### Task details
With all images left out, restate the records below exactly as written.

### Supplied data
□ □ □ □

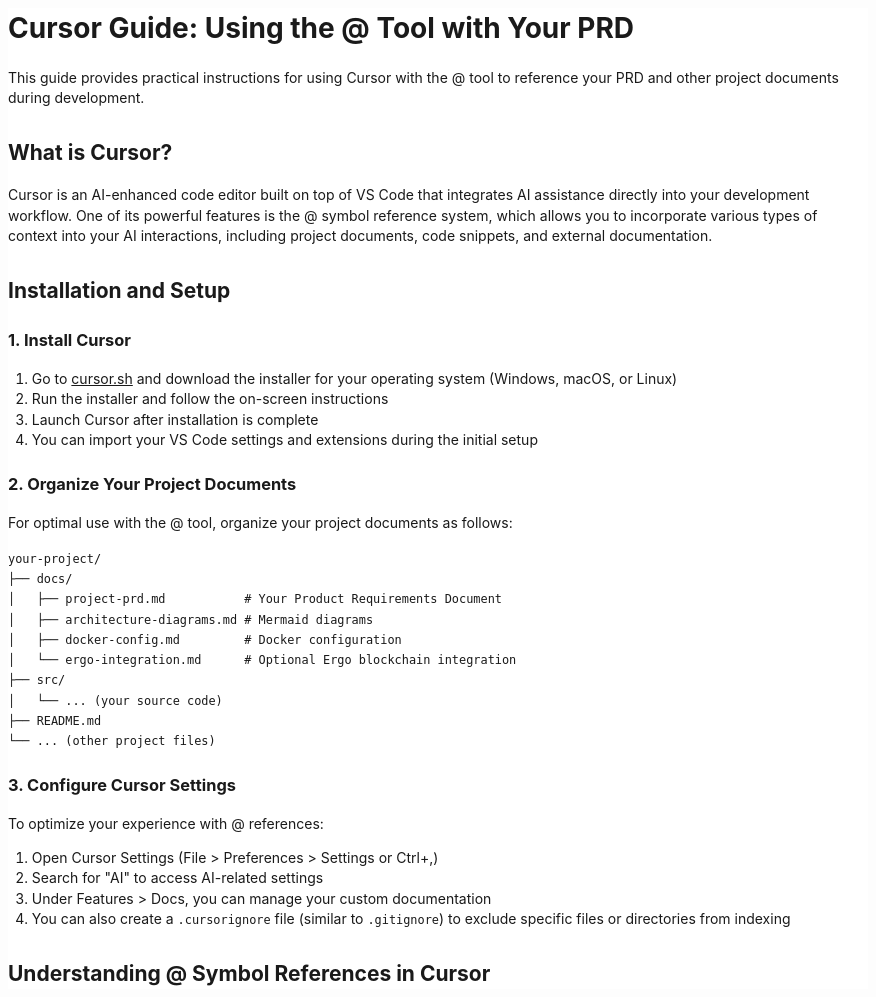 # Cursor Guide: Using the @ Tool with Your PRD

This guide provides practical instructions for using Cursor with the @ tool to reference your PRD and other project documents during development.

## What is Cursor?

Cursor is an AI-enhanced code editor built on top of VS Code that integrates AI assistance directly into your development workflow. One of its powerful features is the @ symbol reference system, which allows you to incorporate various types of context into your AI interactions, including project documents, code snippets, and external documentation.

## Installation and Setup

### 1. Install Cursor

1. Go to [cursor.sh](https://cursor.sh/) and download the installer for your operating system (Windows, macOS, or Linux)
2. Run the installer and follow the on-screen instructions
3. Launch Cursor after installation is complete
4. You can import your VS Code settings and extensions during the initial setup

### 2. Organize Your Project Documents

For optimal use with the @ tool, organize your project documents as follows:

```
your-project/
├── docs/
│   ├── project-prd.md           # Your Product Requirements Document
│   ├── architecture-diagrams.md # Mermaid diagrams
│   ├── docker-config.md         # Docker configuration
│   └── ergo-integration.md      # Optional Ergo blockchain integration
├── src/
│   └── ... (your source code)
├── README.md
└── ... (other project files)
```

### 3. Configure Cursor Settings

To optimize your experience with @ references:

1. Open Cursor Settings (File > Preferences > Settings or Ctrl+,)
2. Search for "AI" to access AI-related settings
3. Under Features > Docs, you can manage your custom documentation
4. You can also create a `.cursorignore` file (similar to `.gitignore`) to exclude specific files or directories from indexing

## Understanding @ Symbol References in Cursor
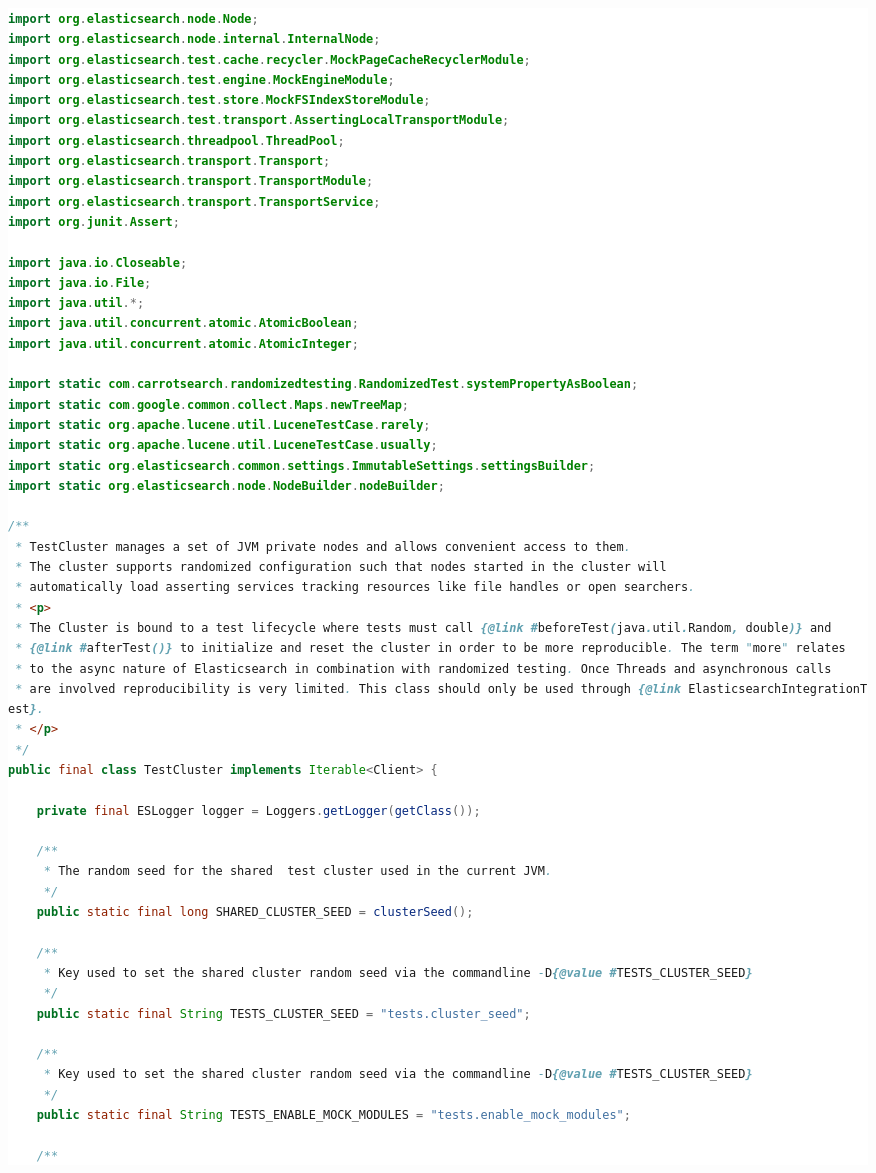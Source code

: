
 ```java
import org.elasticsearch.node.Node;
import org.elasticsearch.node.internal.InternalNode;
import org.elasticsearch.test.cache.recycler.MockPageCacheRecyclerModule;
import org.elasticsearch.test.engine.MockEngineModule;
import org.elasticsearch.test.store.MockFSIndexStoreModule;
import org.elasticsearch.test.transport.AssertingLocalTransportModule;
import org.elasticsearch.threadpool.ThreadPool;
import org.elasticsearch.transport.Transport;
import org.elasticsearch.transport.TransportModule;
import org.elasticsearch.transport.TransportService;
import org.junit.Assert;

import java.io.Closeable;
import java.io.File;
import java.util.*;
import java.util.concurrent.atomic.AtomicBoolean;
import java.util.concurrent.atomic.AtomicInteger;

import static com.carrotsearch.randomizedtesting.RandomizedTest.systemPropertyAsBoolean;
import static com.google.common.collect.Maps.newTreeMap;
import static org.apache.lucene.util.LuceneTestCase.rarely;
import static org.apache.lucene.util.LuceneTestCase.usually;
import static org.elasticsearch.common.settings.ImmutableSettings.settingsBuilder;
import static org.elasticsearch.node.NodeBuilder.nodeBuilder;

/**
 * TestCluster manages a set of JVM private nodes and allows convenient access to them.
 * The cluster supports randomized configuration such that nodes started in the cluster will
 * automatically load asserting services tracking resources like file handles or open searchers.
 * <p>
 * The Cluster is bound to a test lifecycle where tests must call {@link #beforeTest(java.util.Random, double)} and
 * {@link #afterTest()} to initialize and reset the cluster in order to be more reproducible. The term "more" relates
 * to the async nature of Elasticsearch in combination with randomized testing. Once Threads and asynchronous calls
 * are involved reproducibility is very limited. This class should only be used through {@link ElasticsearchIntegrationTest}.
 * </p>
 */
public final class TestCluster implements Iterable<Client> {

    private final ESLogger logger = Loggers.getLogger(getClass());

    /**
     * The random seed for the shared  test cluster used in the current JVM.
     */
    public static final long SHARED_CLUSTER_SEED = clusterSeed();

    /**
     * Key used to set the shared cluster random seed via the commandline -D{@value #TESTS_CLUSTER_SEED}
     */
    public static final String TESTS_CLUSTER_SEED = "tests.cluster_seed";

    /**
     * Key used to set the shared cluster random seed via the commandline -D{@value #TESTS_CLUSTER_SEED}
     */
    public static final String TESTS_ENABLE_MOCK_MODULES = "tests.enable_mock_modules";

    /**
```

□ □ □ □

### Completed exercise
 # Cursor Guide: Using the @ Tool with Your PRD

This guide provides practical instructions for using Cursor with the @ tool to reference your PRD and other project documents during development.

## What is Cursor?

Cursor is an AI-enhanced code editor built on top of VS Code that integrates AI assistance directly into your development workflow. One of its powerful features is the @ symbol reference system, which allows you to incorporate various types of context into your AI interactions, including project documents, code snippets, and external documentation.

## Installation and Setup

### 1. Install Cursor

1. Go to [cursor.sh](https://cursor.sh/) and download the installer for your operating system (Windows, macOS, or Linux)
2. Run the installer and follow the on-screen instructions
3. Launch Cursor after installation is complete
4. You can import your VS Code settings and extensions during the initial setup

### 2. Organize Your Project Documents

For optimal use with the @ tool, organize your project documents as follows:

```
your-project/
├── docs/
│   ├── project-prd.md           # Your Product Requirements Document
│   ├── architecture-diagrams.md # Mermaid diagrams
│   ├── docker-config.md         # Docker configuration
│   └── ergo-integration.md      # Optional Ergo blockchain integration
├── src/
│   └── ... (your source code)
├── README.md
└── ... (other project files)
```

### 3. Configure Cursor Settings

To optimize your experience with @ references:

1. Open Cursor Settings (File > Preferences > Settings or Ctrl+,)
2. Search for "AI" to access AI-related settings
3. Under Features > Docs, you can manage your custom documentation
4. You can also create a `.cursorignore` file (similar to `.gitignore`) to exclude specific files or directories from indexing

## Understanding @ Symbol References in Cursor
Source code

:
 ```java
import org.elasticsearch.node.Node;
import org.elasticsearch.node.internal.InternalNode;
import org.elasticsearch.test.cache.recycler.MockPageCacheRecyclerModule;
import org.elasticsearch.test.engine.MockEngineModule;
import org.elasticsearch.test.store.MockFSIndexStoreModule;
import org.elasticsearch.test.transport.AssertingLocalTransportModule;
import org.elasticsearch.threadpool.ThreadPool;
import org.elasticsearch.transport.Transport;
import org.elasticsearch.transport.TransportModule;
import org.elasticsearch.transport.TransportService;
import org.junit.Assert;

import java.io.Closeable;
import java.io.File;
import java.util.*;
import java.util.concurrent.atomic.AtomicBoolean;
import java.util.concurrent.atomic.AtomicInteger;

import static com.carrotsearch.randomizedtesting.RandomizedTest.systemPropertyAsBoolean;
import static com.google.common.collect.Maps.newTreeMap;
import static org.apache.lucene.util.LuceneTestCase.rarely;
import static org.apache.lucene.util.LuceneTestCase.usually;
import static org.elasticsearch.common.settings.ImmutableSettings.settingsBuilder;
import static org.elasticsearch.node.NodeBuilder.nodeBuilder;

/**
 * TestCluster manages a set of JVM private nodes and allows convenient access to them.
 * The cluster supports randomized configuration such that nodes started in the cluster will
 * automatically load asserting services tracking resources like file handles or open searchers.
 * <p>
 * The Cluster is bound to a test lifecycle where tests must call {@link #beforeTest(java.util.Random, double)} and
 * {@link #afterTest()} to initialize and reset the cluster in order to be more reproducible. The term "more" relates
 * to the async nature of Elasticsearch in combination with randomized testing. Once Threads and asynchronous calls
 * are involved reproducibility is very limited. This class should only be used through {@link ElasticsearchIntegrationTest}.
 * </p>
 */
public final class TestCluster implements Iterable<Client> {

    private final ESLogger logger = Loggers.getLogger(getClass());

    /**
     * The random seed for the shared  test cluster used in the current JVM.
     */
    public static final long SHARED_CLUSTER_SEED = clusterSeed();

    /**
     * Key used to set the shared cluster random seed via the commandline -D{@value #TESTS_CLUSTER_SEED}
     */
    public static final String TESTS_CLUSTER_SEED = "tests.cluster_seed";

    /**
     * Key used to set the shared cluster random seed via the commandline -D{@value #TESTS_CLUSTER_SEED}
     */
    public static final String TESTS_ENABLE_MOCK_MODULES = "tests.enable_mock_modules";

    /**
```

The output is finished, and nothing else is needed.